What to do:
Keep the pictures out of the copy and print all the entries below exactly.

Listed records:

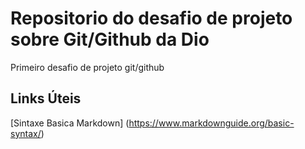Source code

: # Repositorio do desafio de projeto sobre Git/Github da Dio
Primeiro desafio de projeto git/github


## Links Úteis

[Sintaxe Basica Markdown] (https://www.markdownguide.org/basic-syntax/)
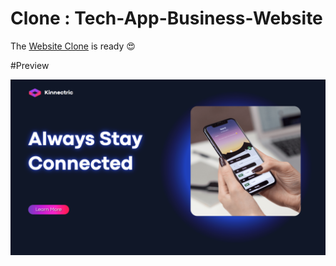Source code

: # Clone : Tech-App-Business-Website

The <a href="https://kalki2706.github.io/Tech-App-Business-Website/" >Website Clone</a> is ready 😍

#Preview

<img src="./images/preview_one-min.png" alt="preview of website">
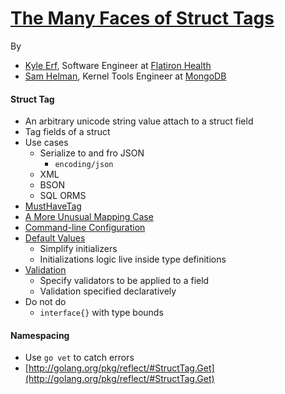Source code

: # [The Many Faces of Struct Tags](http://www.gophercon.com/talks/struct-tags)

By
- [Kyle Erf](https://github.com/3rf), Software Engineer at [Flatiron Health](http://www.flatiron.com/)
- [Sam Helman](https://github.com/shelman), Kernel Tools Engineer at [MongoDB](https://www.mongodb.org/)

#### Struct Tag

- An arbitrary unicode string value attach to a struct field
- Tag fields of a struct
- Use cases
  - Serialize to and fro JSON
    - `encoding/json`
  - XML
  - BSON
  - SQL ORMS
- [MustHaveTag](https://github.com/evergreen-ci/tags)
- [A More Unusual Mapping Case](https://github.com/mitchellh/mapstructure)
- [Command-line Configuration](https://github.com/jessevdk/go-flags)
- [Default Values](https://github.com/mcuadros/go-defaults)
  - Simplify initializers
  - Initializations logic live inside type definitions
- [Validation](https://github.com/asaskevich/govalidator)
  - Specify validators to be applied to a field
  - Validation specified declaratively
- Do not do
  - `interface{}` with type bounds

#### Namespacing

- Use `go vet` to catch errors
- [http://golang.org/pkg/reflect/#StructTag.Get](http://golang.org/pkg/reflect/#StructTag.Get)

Solution to this problem:
Source code

: # Repositorio do desafio de projeto sobre Git/Github da Dio
Primeiro desafio de projeto git/github


## Links Úteis

[Sintaxe Basica Markdown] (https://www.markdownguide.org/basic-syntax/)
Source code

: # Clone : Tech-App-Business-Website

The <a href="https://kalki2706.github.io/Tech-App-Business-Website/" >Website Clone</a> is ready 😍

#Preview

<img src="./images/preview_one-min.png" alt="preview of website">
Source code

: # [The Many Faces of Struct Tags](http://www.gophercon.com/talks/struct-tags)

By
- [Kyle Erf](https://github.com/3rf), Software Engineer at [Flatiron Health](http://www.flatiron.com/)
- [Sam Helman](https://github.com/shelman), Kernel Tools Engineer at [MongoDB](https://www.mongodb.org/)

#### Struct Tag

- An arbitrary unicode string value attach to a struct field
- Tag fields of a struct
- Use cases
  - Serialize to and fro JSON
    - `encoding/json`
  - XML
  - BSON
  - SQL ORMS
- [MustHaveTag](https://github.com/evergreen-ci/tags)
- [A More Unusual Mapping Case](https://github.com/mitchellh/mapstructure)
- [Command-line Configuration](https://github.com/jessevdk/go-flags)
- [Default Values](https://github.com/mcuadros/go-defaults)
  - Simplify initializers
  - Initializations logic live inside type definitions
- [Validation](https://github.com/asaskevich/govalidator)
  - Specify validators to be applied to a field
  - Validation specified declaratively
- Do not do
  - `interface{}` with type bounds

#### Namespacing

- Use `go vet` to catch errors
- [http://golang.org/pkg/reflect/#StructTag.Get](http://golang.org/pkg/reflect/#StructTag.Get)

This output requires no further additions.